Best submissions will be awarded the Google Best Paper Award for the best paper and the Google Best Student Paper Award for the best student paper. Both awards come with a prize of 600$ sponsored by Google.

Program Committee


Andrzej Pronobis is a Research Associate in the Department of Computer Science and Engineering at the University of Washington in Seattle, as well as a Senior Researcher at KTH Royal Institute of Technology in Stockholm, Sweden. His research is at the intersection of robotics, deep learning and computer vision, with focus on perception and spatial understanding mechanisms for mobile robots and their role in the interaction between robots and human environments. His recent interests include application of tractable probabilistic deep models to planning and learning semantic spatial representations. He is a recipient of a prestigious Swedish Research Council Grant for Junior Researchers and a finalist for the Georges Giralt Ph.D. award for the best European Ph.D. thesis in robotics.

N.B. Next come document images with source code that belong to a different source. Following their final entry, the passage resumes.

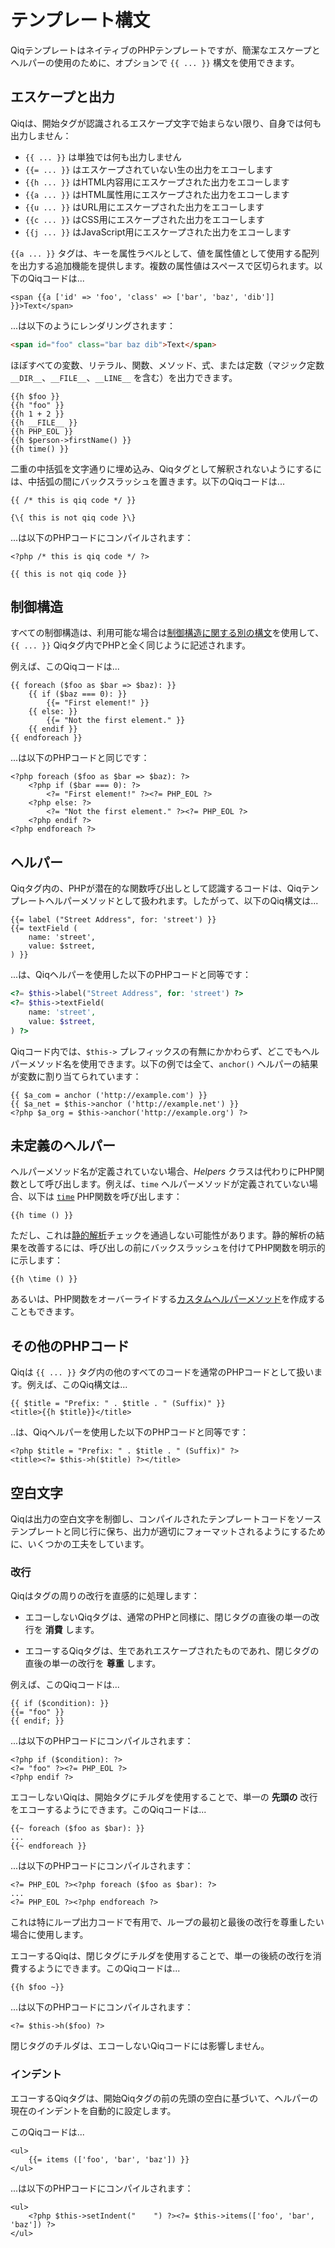 # テンプレート構文

QiqテンプレートはネイティブのPHPテンプレートですが、簡潔なエスケープとヘルパーの使用のために、オプションで `{{ ... }}` 構文を使用できます。

## エスケープと出力

Qiqは、開始タグが認識されるエスケープ文字で始まらない限り、自身では何も出力しません：

- `{{ ... }}` は単独では何も出力しません
- `{{= ... }}` はエスケープされていない生の出力をエコーします
- `{{h ... }}` はHTML内容用にエスケープされた出力をエコーします
- `{{a ... }}` はHTML属性用にエスケープされた出力をエコーします
- `{{u ... }}` はURL用にエスケープされた出力をエコーします
- `{{c ... }}` はCSS用にエスケープされた出力をエコーします
- `{{j ... }}` はJavaScript用にエスケープされた出力をエコーします

`{{a ... }}` タグは、キーを属性ラベルとして、値を属性値として使用する配列を出力する追加機能を提供します。複数の属性値はスペースで区切られます。以下のQiqコードは...


```qiq
<span {{a ['id' => 'foo', 'class' => ['bar', 'baz', 'dib']] }}>Text</span>
```

...は以下のようにレンダリングされます：

```html
<span id="foo" class="bar baz dib">Text</span>
```

ほぼすべての変数、リテラル、関数、メソッド、式、または定数（マジック定数 `__DIR__`、`__FILE__`、`__LINE__` を含む）を出力できます。

```qiq
{{h $foo }}
{{h "foo" }}
{{h 1 + 2 }}
{{h __FILE__ }}
{{h PHP_EOL }}
{{h $person->firstName() }}
{{h time() }}
```

二重の中括弧を文字通りに埋め込み、Qiqタグとして解釈されないようにするには、中括弧の間にバックスラッシュを置きます。以下のQiqコードは...


```qiq
{{ /* this is qiq code */ }}

{\{ this is not qiq code }\}
```

...は以下のPHPコードにコンパイルされます：

```html+php
<?php /* this is qiq code */ ?>

{{ this is not qiq code }}
```

## 制御構造

すべての制御構造は、利用可能な場合は[制御構造に関する別の構文](https://php.net/control-structures.alternative-syntax)を使用して、`{{ ... }}` Qiqタグ内でPHPと全く同じように記述されます。


例えば、このQiqコードは...

```qiq
{{ foreach ($foo as $bar => $baz): }}
    {{ if ($baz === 0): }}
        {{= "First element!" }}
    {{ else: }}
        {{= "Not the first element." }}
    {{ endif }}
{{ endforeach }}
```
...は以下のPHPコードと同じです：

```html+php
<?php foreach ($foo as $bar => $baz): ?>
    <?php if ($bar === 0): ?>
        <?= "First element!" ?><?= PHP_EOL ?>
    <?php else: ?>
        <?= "Not the first element." ?><?= PHP_EOL ?>
    <?php endif ?>
<?php endforeach ?>
```

## ヘルパー

Qiqタグ内の、PHPが潜在的な関数呼び出しとして認識するコードは、Qiqテンプレートヘルパーメソッドとして扱われます。したがって、以下のQiq構文は...


```qiq
{{= label ("Street Address", for: 'street') }}
{{= textField (
    name: 'street',
    value: $street,
) }}
```

...は、Qiqヘルパーを使用した以下のPHPコードと同等です：

```php
<?= $this->label("Street Address", for: 'street') ?>
<?= $this->textField(
    name: 'street',
    value: $street,
) ?>
```

Qiqコード内では、`$this->` プレフィックスの有無にかかわらず、どこでもヘルパーメソッド名を使用できます。以下の例では全て、`anchor()` ヘルパーの結果が変数に割り当てられています：


```qiq
{{ $a_com = anchor ('http://example.com') }}
{{ $a_net = $this->anchor ('http://example.net') }}
<?php $a_org = $this->anchor('http://example.org') ?>
```

## 未定義のヘルパー

ヘルパーメソッド名が定義されていない場合、_Helpers_ クラスは代わりにPHP関数として呼び出します。例えば、`time` ヘルパーメソッドが定義されていない場合、以下は [`time`](https://php.net/time) PHP関数を呼び出します：


```qiq
{{h time () }}
```

ただし、これは[静的解析](./static-analysis.md)チェックを通過しない可能性があります。静的解析の結果を改善するには、呼び出しの前にバックスラッシュを付けてPHP関数を明示的に示します：


```qiq
{{h \time () }}
```

あるいは、PHP関数をオーバーライドする[カスタムヘルパーメソッド](./helpers/custom.md)を作成することもできます。

## その他のPHPコード

Qiqは `{{ ... }}` タグ内の他のすべてのコードを通常のPHPコードとして扱います。例えば、このQiq構文は...

```qiq
{{ $title = "Prefix: " . $title . " (Suffix)" }}
<title>{{h $title}}</title>
```

..は、Qiqヘルパーを使用した以下のPHPコードと同等です：

```html+php
<?php $title = "Prefix: " . $title . " (Suffix)" ?>
<title><?= $this->h($title) ?></title>
```

## 空白文字

Qiqは出力の空白文字を制御し、コンパイルされたテンプレートコードをソーステンプレートと同じ行に保ち、出力が適切にフォーマットされるようにするために、いくつかの工夫をしています。

### 改行

Qiqはタグの周りの改行を直感的に処理します：

- エコーしないQiqタグは、通常のPHPと同様に、閉じタグの直後の単一の改行を **消費** します。

- エコーするQiqタグは、生であれエスケープされたものであれ、閉じタグの直後の単一の改行を **尊重** します。

例えば、このQiqコードは...

```qiq
{{ if ($condition): }}
{{= "foo" }}
{{ endif; }}
```

...は以下のPHPコードにコンパイルされます：

```html+php
<?php if ($condition): ?>
<?= "foo" ?><?= PHP_EOL ?>
<?php endif ?>
```

エコーしないQiqは、開始タグにチルダを使用することで、単一の **先頭の** 改行をエコーするようにできます。このQiqコードは...


```qiq
{{~ foreach ($foo as $bar): }}
...
{{~ endforeach }}
```

...は以下のPHPコードにコンパイルされます：

```html+php
<?= PHP_EOL ?><?php foreach ($foo as $bar): ?>
...
<?= PHP_EOL ?><?php endforeach ?>
```

これは特にループ出力コードで有用で、ループの最初と最後の改行を尊重したい場合に使用します。

エコーするQiqは、閉じタグにチルダを使用することで、単一の後続の改行を消費するようにできます。このQiqコードは...


```qiq
{{h $foo ~}}
```

...は以下のPHPコードにコンパイルされます：

```html+php
<?= $this->h($foo) ?>
```

閉じタグのチルダは、エコーしないQiqコードには影響しません。

### インデント

エコーするQiqタグは、開始Qiqタグの前の先頭の空白に基づいて、ヘルパーの現在のインデントを自動的に設定します。

このQiqコードは...

```qiq
<ul>
    {{= items (['foo', 'bar', 'baz']) }}
</ul>
```

...は以下のPHPコードにコンパイルされます：

```qiq
<ul>
    <?php $this->setIndent("    ") ?><?= $this->items(['foo', 'bar', 'baz']) ?>
</ul>
```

Robert Gens is a Research Scientist at Google Seattle. His research interests are in machine learning, deep learning, and computer vision. He received a PhD in Computer Science and Engineering from the University of Washington. He completed an SB in Electrical Engineering and Computer Science at the Massachusetts Institute of Technology in 2009, received an Outstanding Student Paper Award at NIPS 2012, and was supported by the 2014 Google PhD Fellowship in Deep Learning.
Sham Kakade is a Washington Research Foundation Data Science Chair, with a joint appointment in both the Computer Science & Engineering and Statistics departments at the University of Washington. Before joining the University of Washington, Dr. Kakade was a principal research scientist at Microsoft Research, New England. Prior to this, Dr. Kakade was an associate professor at the Department of Statistics, Wharton, University of Pennsylvania and an assistant professor at the Toyota Technological Institute at Chicago. He works on both theoretical and applied questions in machine learning and artificial intelligence, focusing on designing both statistically and computationally efficient algorithms for machine learning, statistics, and artificial intelligence. More broadly, Sham has made various contributions in various areas including statistics, optimization, probability theory, machine learning, algorithmic game theory and economics, and computational neuroscience. He is a recipient of numerous awards and served as a chair for many conferences.
Pedro Domingos is a professor of computer science at the University of Washington and the author of "The Master Algorithm". He is a winner of the SIGKDD Innovation Award, the highest honor in data science. He is a Fellow of the Association for the Advancement of Artificial Intelligence, and has received a Fulbright Scholarship, a Sloan Fellowship, the National Science Foundation’s CAREER Award, and numerous best paper awards. His research spans a wide variety of topics in machine learning, artificial intelligence, and data science, including scaling learning algorithms to big data, maximizing word of mouth in social networks, unifying logic and probability, and deep learning.